We next define the normalized projected Fisher matrix (which is the m × m square matrix)
$${\bar \Gamma _n}({\rm{a}},\xi): = {{\bar \Gamma ({\rm{a,}}\xi)} \over {\rho {{({\rm{a,}}\xi)}^2}}},$$
(78)
where ρ is the signal-to-noise ratio. Making use of the definition (77) and Eqs. (71)–(72) we can show that the components of this matrix can be written in the form
$$({\bar \Gamma _n}{({\rm{a}},\xi)_{\mathcal{A}\mathcal{B}}}) = {{{{\rm{a}}^{\rm{T}}} \cdot {{\rm{A}}_{(\mathcal{A}\mathcal{B})}}(\xi) \cdot {\rm{a}}} \over {{{\rm{a}}^{\rm{T}}} \cdot {\rm{M(}}\xi) \cdot {\rm{a}}}},\mathcal{A},\mathcal{B} = 1, \ldots, m,$$
(79)
where \({{\rm{A}}_{({\mathcal A}{\mathcal B})}}\) is the n × n matrix defined as
$${{\rm{A}}_{(\mathcal{A}\mathcal{B})}}(\xi): = {S_{(\mathcal{A}\mathcal{B})}}(\xi) - {{\rm{F}}_{(\mathcal{A})}}{(\xi)^{\rm{T}}} \cdot {\rm{M(}}\xi)^{- 1} \cdot {{\rm{F}}_{(B)}}(\xi),\,\mathcal{A},\mathcal{B} = 1, \ldots, m.$$
(80)
From the Rayleigh principle [90] it follows that the minimum value of the component \({({{\bar \Gamma}_n}({\rm{a}},\xi))_{{\mathcal A}{\mathcal B}}}\) is given by the smallest eigenvalue of the matrix \({{\rm{M}}^{- 1}} \cdot {{\rm{A}}_{({\mathcal A}{\mathcal B})}}\). Similarly, the maximum value of the component \({({{\bar \Gamma}_n}({\rm{a}},\xi))_{{\mathcal A}{\mathcal B}}}\) is given by the largest eigenvalue of that matrix.

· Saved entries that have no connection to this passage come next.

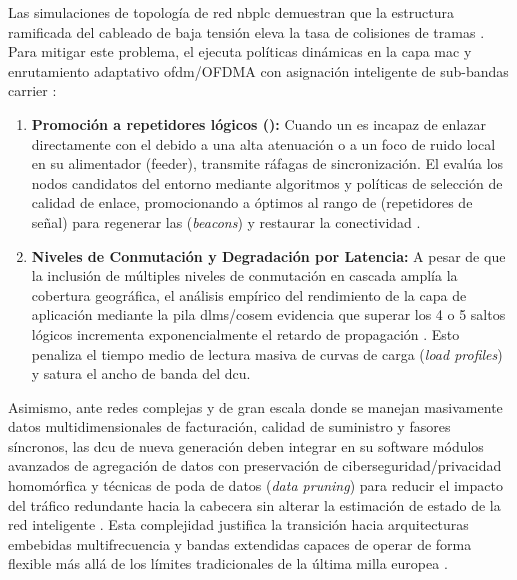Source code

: Las simulaciones de topología de red \gls{nbplc} demuestran que la estructura ramificada del cableado de baja tensión eleva la tasa de colisiones de tramas \cite{8704772}. Para mitigar este problema, el  ejecuta políticas dinámicas en la capa \gls{mac} y enrutamiento adaptativo \gls{ofdm}/OFDMA con asignación inteligente de sub-bandas carrier \cite{8362574}:
\begin{enumerate}
    \item \textbf{Promoción a repetidores lógicos ():} Cuando un  es incapaz de enlazar directamente con el  debido a una alta atenuación o a un foco de ruido local en su alimentador (feeder), transmite ráfagas de sincronización. El  evalúa los nodos candidatos del entorno mediante algoritmos y políticas de selección de calidad de enlace, promocionando a  óptimos al rango de \textbf{} (repetidores de señal) para regenerar las  (\textit{beacons}) y restaurar la conectividad \cite{8693361}.
    \item \textbf{Niveles de Conmutación y Degradación por Latencia:} A pesar de que la inclusión de múltiples niveles de conmutación en cascada amplía la cobertura geográfica, el análisis empírico del rendimiento de la capa de aplicación mediante la pila \gls{dlms}/\gls{cosem} evidencia que superar los 4 o 5 saltos lógicos incrementa exponencialmente el retardo de propagación \cite{7778783}. Esto penaliza el tiempo medio de lectura masiva de curvas de carga (\textit{load profiles}) y satura el ancho de banda del \gls{dcu}.
\end{enumerate}

Asimismo, ante redes complejas y de gran escala donde se manejan masivamente datos multidimensionales de facturación, calidad de suministro y fasores síncronos, las \gls{dcu} de nueva generación deben integrar en su software módulos avanzados de agregación de datos con preservación de ciberseguridad/privacidad homomórfica y técnicas de poda de datos (\textit{data pruning}) para reducir el impacto del tráfico redundante hacia la cabecera sin alterar la estimación de estado de la red inteligente \cite{9313012, 10268020}. Esta complejidad justifica la transición hacia arquitecturas embebidas multifrecuencia y bandas extendidas capaces de operar de forma flexible más allá de los límites tradicionales de la última milla europea \cite{7007657}.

Because the trace of a matrix is equal to the sum of its eigenvalues, the m × m square matrix \({\tilde \Gamma}\) with components
$${(\tilde \Gamma (\xi))_{\mathcal{A}\mathcal{B}}}: = {1 \over n}{\rm{Tr(M(}}\xi)^{- 1} \cdot {{\rm{A}}_{(\mathcal{A}\mathcal{B})}}(\xi)),\,\mathcal{A},\mathcal{B} = 1, \ldots, m.$$
(81)
expresses the information available about the intrinsic parameters, averaged over the possible values of the extrinsic parameters. Note that the factor 1/n is specific to the case of n extrinsic parameters. We shall call \({\tilde \Gamma}\) the reduced Fisher matrix. This matrix is a function of the intrinsic parameters alone. We shall see that the reduced Fisher matrix plays a key role in the signal processing theory that we present here. It is used in the calculation of the threshold for statistically significant detection and in the formula for the number of templates needed to do a given search.
For the case of the signal
$$h(t;{A_0},{\phi _0},\xi) = {A_0}g(t;\xi)\cos (\phi (t;\xi) - {\phi _0}),$$
(82)
the normalized projected Fisher matrix \({{\bar \Gamma}_n}\) is independent of the extrinsic parameters A0 and ϕ0, and it is equal to the reduced matrix \({\tilde \Gamma}\) [102]. The components of \({\tilde \Gamma}\) are given by
$${\tilde \Gamma _{\mathcal{A}\mathcal{B}}} = {({\Gamma _0})_{\mathcal{A}\mathcal{B}}} - {{{{({\Gamma _0})}_{{\phi _0}\mathcal{A}}}{{({\Gamma _0})}_{{\phi _0}\mathcal{B}}}} \over {{{({\Gamma _0})}_{{\phi _0}{\phi _0}}}}},$$
(83)
where Γ0 is the Fisher matrix for the signal g(t; ξ) cos (ϕ(t; ξ) − ϕ0).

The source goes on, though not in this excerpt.